New Construction Properties – Good Or Bad Investments?

While most real estate investors buy used properties to use as rental properties, some have bought and been successful with new construction properties as rentals as well. It’s typically more difficult to get a good deal on new construction properties, but that isn’t to say that you can’t or that you won’t be able to generate a positive cash flow with one. 

If you’ve wondered about purchasing a new construction and using it as a rental property, keep reading as we discuss four reasons why new construction properties are good investments.

1. Lower Maintenance Costs

An obvious advantage to buying a new construction property is the fact that it will require little if any, maintenance.
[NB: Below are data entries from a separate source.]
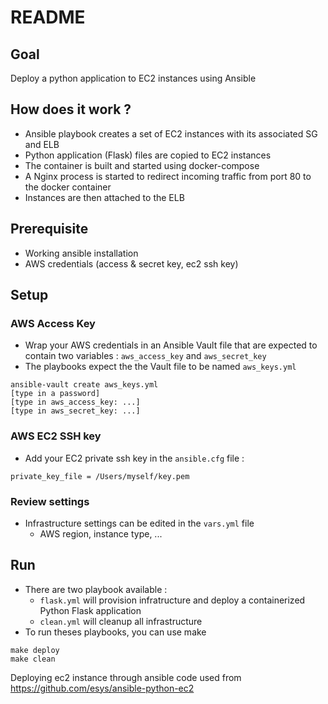 # README

## Goal

Deploy a python application to EC2 instances using Ansible

## How does it work ?

- Ansible playbook creates a set of EC2 instances with its associated SG and ELB
- Python application (Flask) files are copied to EC2 instances
- The container is built and started using docker-compose
- A Nginx process is started to redirect incoming traffic from port 80 to the docker container
- Instances are then attached to the ELB

## Prerequisite

- Working ansible installation
- AWS credentials (access & secret key, ec2 ssh key)

## Setup

### AWS Access Key

- Wrap your AWS credentials in an Ansible Vault file that are expected to contain two variables : `aws_access_key` and `aws_secret_key`
- The playbooks expect the the Vault file to be named `aws_keys.yml`

```
ansible-vault create aws_keys.yml
[type in a password]
[type in aws_access_key: ...]
[type in aws_secret_key: ...]
```

### AWS EC2 SSH key

- Add your EC2 private ssh key in the `ansible.cfg` file :

```
private_key_file = /Users/myself/key.pem
```

### Review settings

- Infrastructure settings can be edited in the `vars.yml` file
  - AWS region, instance type, ...

## Run

- There are two playbook available :
  - `flask.yml` will provision infratructure and deploy a containerized Python Flask application
  - `clean.yml` will cleanup all infrastructure
- To run theses playbooks, you can use make

```
make deploy
make clean
```
Deploying ec2 instance through ansible code used from https://github.com/esys/ansible-python-ec2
While most investors must spend money to fix up a rental property before they can rent it out, renting out a new construction property can happen as soon as construction is complete. 

It’s true you’ll spend more upfront for the property itself, but overall, you’ll pay almost nothing in maintenance costs and you’ll begin generating a positive cash flow much faster than if you purchase an older rental property that needs work.

2. Better Locations

Every investor knows that location is key when it comes to owning rental property. When you purchase a new construction property, it’s almost always located in a nice, up-and-coming neighborhood with low crime rates and plenty of attractive amenities close by. 

These neighborhoods tend to attract the kind of tenants landlords dream of. They mow their lawns regularly, don’t collect vehicles in their front yards, don’t throw loud parties, and pay their rent consistently and on time each month. 

3. Warranties

New construction properties often carry builder warranties that guarantee their work for at least a year. Some builders include warranties on certain things for up to ten years. As such, you’ll not need to waste time chasing a bevy of contractors to make repairs. If something breaks during the warranty period, it’s the builder’s problem – not yours. 

Furthermore, all the appliances in a new construction are brand new. This means you won’t be answering emergency maintenance calls in the middle of the night. That, in and of itself, is a great reason to consider investing in a new construction property.

4. Cut Costs Upfront

It’s tempting to add a bunch of fun and attractive amenities during the building of your new rental property, but you can cut a great deal off the top by sticking to the basics. For instance, go with a simple bathtub rather than the jetted one, and install a regular refrigerator instead of a high-end one with all the bells and whistles. Keeping things simple can save you as much as $40,000 off the price of the home, which will give you better equity right from the start. 

As a general rule, most real estate investors purchase older homes as rental properties because it’s easier to get a good deal that will ultimately generate a bigger ROI. Having said that, the four reasons above are great arguments for at least considering new construction properties as good investments.